>>>>
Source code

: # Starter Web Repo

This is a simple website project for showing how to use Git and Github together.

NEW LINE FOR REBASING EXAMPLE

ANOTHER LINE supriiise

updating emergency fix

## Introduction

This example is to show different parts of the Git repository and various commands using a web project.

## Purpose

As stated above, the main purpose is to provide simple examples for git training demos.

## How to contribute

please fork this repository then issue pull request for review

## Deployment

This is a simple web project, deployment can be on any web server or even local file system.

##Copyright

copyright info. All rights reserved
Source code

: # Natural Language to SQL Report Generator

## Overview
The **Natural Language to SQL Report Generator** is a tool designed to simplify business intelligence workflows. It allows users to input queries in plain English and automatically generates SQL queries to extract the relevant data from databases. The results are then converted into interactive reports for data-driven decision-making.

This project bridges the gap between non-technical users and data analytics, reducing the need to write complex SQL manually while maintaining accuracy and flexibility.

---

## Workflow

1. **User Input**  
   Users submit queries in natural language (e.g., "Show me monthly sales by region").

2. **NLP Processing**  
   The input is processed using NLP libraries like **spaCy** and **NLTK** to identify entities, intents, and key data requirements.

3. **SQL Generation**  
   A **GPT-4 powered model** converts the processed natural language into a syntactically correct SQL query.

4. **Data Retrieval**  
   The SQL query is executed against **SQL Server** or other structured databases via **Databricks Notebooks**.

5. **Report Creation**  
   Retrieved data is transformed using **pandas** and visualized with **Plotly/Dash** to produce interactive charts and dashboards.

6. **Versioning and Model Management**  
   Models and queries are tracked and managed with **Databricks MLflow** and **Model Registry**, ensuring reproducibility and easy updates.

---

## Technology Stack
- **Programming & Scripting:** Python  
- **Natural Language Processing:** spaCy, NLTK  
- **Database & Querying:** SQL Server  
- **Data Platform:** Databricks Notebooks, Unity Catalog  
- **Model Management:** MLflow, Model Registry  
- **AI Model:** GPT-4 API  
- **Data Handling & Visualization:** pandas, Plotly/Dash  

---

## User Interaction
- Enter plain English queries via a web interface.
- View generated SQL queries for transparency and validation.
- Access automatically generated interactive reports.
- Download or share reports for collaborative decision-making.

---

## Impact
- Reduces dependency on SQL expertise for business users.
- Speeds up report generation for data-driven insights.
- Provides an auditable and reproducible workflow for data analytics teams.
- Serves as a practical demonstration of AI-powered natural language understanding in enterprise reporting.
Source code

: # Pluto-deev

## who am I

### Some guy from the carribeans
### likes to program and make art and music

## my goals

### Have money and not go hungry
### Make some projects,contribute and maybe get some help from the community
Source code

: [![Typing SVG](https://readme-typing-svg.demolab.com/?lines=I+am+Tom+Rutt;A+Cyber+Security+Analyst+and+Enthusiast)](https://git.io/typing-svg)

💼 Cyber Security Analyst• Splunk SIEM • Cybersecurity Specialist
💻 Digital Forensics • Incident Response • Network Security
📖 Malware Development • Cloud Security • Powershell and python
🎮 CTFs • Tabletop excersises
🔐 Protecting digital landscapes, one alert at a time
<<<<
AIM OF THE EXERCISE | Go through the listing above and pull out each line containing the word "Security".

RESULT BELOW |
: [![Typing SVG](https://readme-typing-svg.demolab.com/?lines=I+am+Tom+Rutt;A+Cyber+Security+Analyst+and+Enthusiast)](https://git.io/typing-svg)
💼 Cyber Security Analyst• Splunk SIEM • Cybersecurity Specialist
💻 Digital Forensics • Incident Response • Network Security
📖 Malware Development • Cloud Security • Powershell and python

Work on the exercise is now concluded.